Data entries:
↓

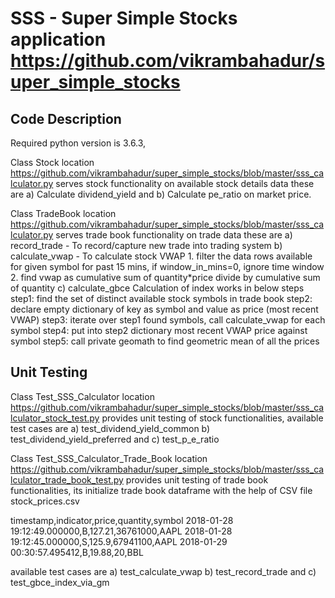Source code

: # SSS - Super Simple Stocks application https://github.com/vikrambahadur/super_simple_stocks

## Code Description
Required python version is 3.6.3,

Class Stock location https://github.com/vikrambahadur/super_simple_stocks/blob/master/sss_calculator.py serves stock functionality
on available stock details data these are
a) Calculate dividend_yield and
b) Calculate pe_ratio on market price.

Class TradeBook location https://github.com/vikrambahadur/super_simple_stocks/blob/master/sss_calculator.py serves trade book functionality
on trade data these are
a) record_trade - To record/capture new trade into trading system
b) calculate_vwap - To calculate stock VWAP
    1. filter the data rows available for given symbol for past 15 mins, if window_in_mins=0, ignore time window
    2. find vwap as cumulative sum of quantity*price divide by cumulative sum of quantity
c) calculate_gbce
    Calculation of index works in below steps
    step1: find the set of distinct available stock symbols in trade book
    step2: declare empty dictionary of key as symbol and value as price (most recent VWAP)
    step3: iterate over step1 found symbols, call calculate_vwap for each symbol
    step4: put into step2 dictionary most recent VWAP price against symbol
    step5: call private geomath to find geometric mean of all the prices



## Unit Testing
Class Test_SSS_Calculator location https://github.com/vikrambahadur/super_simple_stocks/blob/master/sss_calculator_stock_test.py
provides unit testing of stock functionalities, available test cases are
a) test_dividend_yield_common
b) test_dividend_yield_preferred and
c) test_p_e_ratio

Class Test_SSS_Calculator_Trade_Book location https://github.com/vikrambahadur/super_simple_stocks/blob/master/sss_calculator_trade_book_test.py
provides unit testing of trade book functionalities, its initialize trade book dataframe with the help of CSV file stock_prices.csv

timestamp,indicator,price,quantity,symbol
2018-01-28 19:12:49.000000,B,127.21,36761000,AAPL
2018-01-28 19:12:45.000000,S,125.9,67941100,AAPL
2018-01-29 00:30:57.495412,B,19.88,20,BBL

available test cases are
a) test_calculate_vwap
b) test_record_trade and
c) test_gbce_index_via_gm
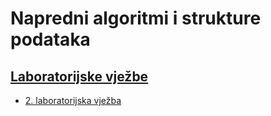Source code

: # Napredni algoritmi i strukture podataka

## [Laboratorijske vježbe](./lab)

- [2. laboratorijska vježba](./lab/lab-2)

↑

Requirement →
Each line of the entries above that has the word "provides" is to be copied.

Completed task →
provides unit testing of stock functionalities, available test cases are
provides unit testing of trade book functionalities, its initialize trade book dataframe with the help of CSV file stock_prices.csv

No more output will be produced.